Countries with more open and sustainable tourism sectors have higher levels of peace and lower levels of conflict and violence, a new study reveals

Increases in tourism sustainability can lead to improvements in the functioning of governments. 

As governments respond to tourism demand and create a welcoming environment for further tourism expansion, this ultimately increases future peace, according to the research conducted for the World Travel & Tourism Council by the Institute of Economics and Peace think tank.

The publication comes in the wake of a series of terror and security scares against tourists in the past few months.

Over the last decade the world has become increasingly unequal in terms of its levels of “peacefulness,” it adds.

The most peaceful countries have enjoyed increasing levels of prosperity, while the least peaceful nations face greater levels of violence and conflict.

The research shows that the more sustainable and open a country’s tourism sector, the less peace levels have declined. Even in conflict-affected countries, all of which saw their levels of peace drop in the period between 2008 and 2015, those that had more open and sustainable tourism saw a significantly lower drop in peace than countries with less sustainable tourism sectors.

WTTC president and chief executive, David Scowsill, said: “Travel and tourism’s economic impact is now well established and widely recognised, and governments around the world are increasingly looking to the sector to provide livelihoods and jobs, and drive economic development. 

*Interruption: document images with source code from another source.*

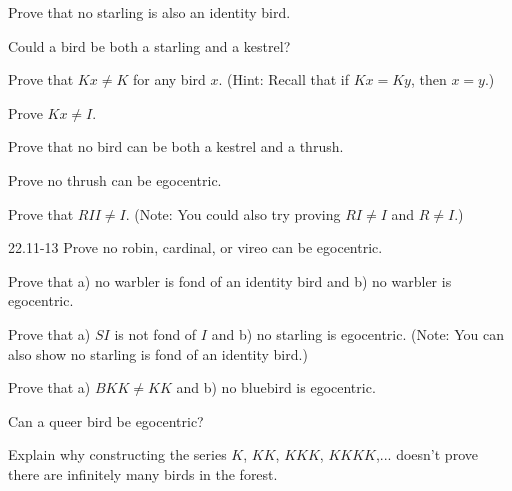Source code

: \documentclass[12pt, letterpaper]{article}
\begin{document}
\begin{prob}{22.4}  
Prove that no starling is also an identity bird.
\end{prob}

\begin{prob}{22.5}  
Could a bird be both a starling and a kestrel?
\end{prob}

\begin{prob}{22.6}  
Prove that $Kx \neq K$ for any bird $x$. (Hint: Recall that if $Kx = Ky$, then $x = y$.)
\end{prob}

\begin{prob}{22.7}  
Prove $Kx \neq I$.
\end{prob}

\begin{prob}{22.8}  
Prove that no bird can be both a kestrel and a thrush.
\end{prob}

\begin{prob}{22.9}  
Prove no thrush can be egocentric.
\end{prob}

\begin{prob}{22.10} 
Prove that $RII \neq I$. (Note: You could also try proving $RI \neq I$ and $R \neq I$.)
\end{prob}

\begin{prob}{22.11-13} 
Prove no robin, cardinal, or vireo can be egocentric.
\end{prob}

\begin{prob}{22.14} 
Prove that a) no warbler is fond of an identity bird and b) no warbler is egocentric.
\end{prob}

\begin{prob}{22.15}
Prove that a) $SI$ is not fond of $I$ and b) no starling is egocentric. (Note: You can also show no starling is fond of an identity bird.)
\end{prob}

\begin{prob}{22.16} 
Prove that a) $BKK \neq KK$ and b) no bluebird is egocentric.
\end{prob}

\begin{prob}{22.17} 
Can a queer bird be egocentric?
\end{prob}

\begin{prob}{22.18} 
Explain why constructing the series $K$, $KK$, $KKK$, $KKKK$,... doesn't prove there are infinitely many birds in the forest.
\end{prob}
\end{document}
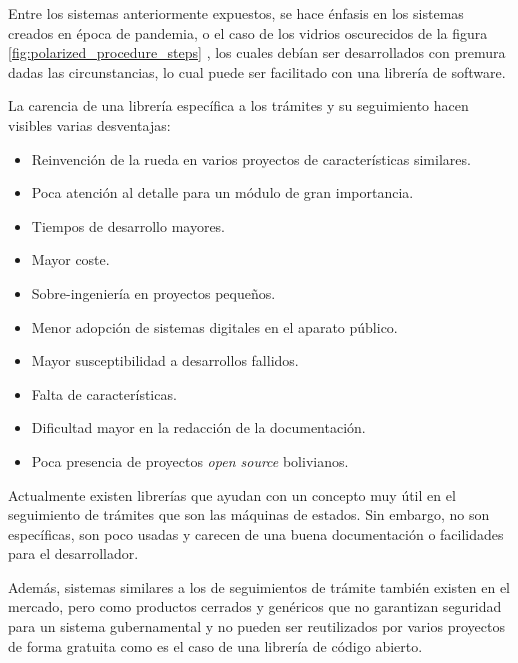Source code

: Entre los sistemas anteriormente expuestos, se hace énfasis en los sistemas
creados en época de pandemia, o el caso de los vidrios oscurecidos de la figura
\ref{fig:polarized_procedure_steps} , los cuales debían ser desarrollados con
premura dadas las circunstancias, lo cual puede ser facilitado con una librería
de software.

La carencia de una librería específica a los trámites y su seguimiento hacen
visibles varias desventajas:

\begin{itemize}
    \item Reinvención de la rueda en varios proyectos de características
          similares.

    \item Poca atención al detalle para un módulo de gran importancia.

    \item Tiempos de desarrollo mayores.

    \item Mayor coste.

    \item Sobre-ingeniería en proyectos pequeños.

    \item Menor adopción de sistemas digitales en el aparato público.

    \item Mayor susceptibilidad a desarrollos fallidos.

    \item Falta de características.

    \item Dificultad mayor en la redacción de la documentación.

    \item Poca presencia de proyectos \textit{open source} bolivianos.
\end{itemize}

Actualmente existen librerías que ayudan con un concepto muy útil en el
seguimiento de trámites que son las máquinas de estados. Sin embargo, no son
específicas, son poco usadas y carecen de una buena documentación o facilidades
para el desarrollador.

Además, sistemas similares a los de seguimientos de trámite también existen en
el mercado, pero como productos cerrados y genéricos que no garantizan seguridad
para un sistema gubernamental y no pueden ser reutilizados por varios proyectos
de forma gratuita como es el caso de una librería de código abierto.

“However, the benefits of tourism as a force for good, its ability to bring peace, security and understanding have been harder to quantify.

“I am delighted that this research now shows that travel and tourism does have a strong link to creating peaceful societies.

“In a world of increasing risk and security concerns, this research is compelling evidence of why governments should continue to focus on tourism development for the good of their people, and make policy decisions that balance the safety of their citizens with the continued facilitation of travel for business and leisure purposes.”

Steve Killelea, founder and executive chairman of IEP, added: “The data shows how tourism and peace can support each other and increase societal resilience, prosperity and peace in the long term.

“This also shows how the tourism sector is one of the key areas in which the private sector can play a positive and tangible role in contributing to global peace.”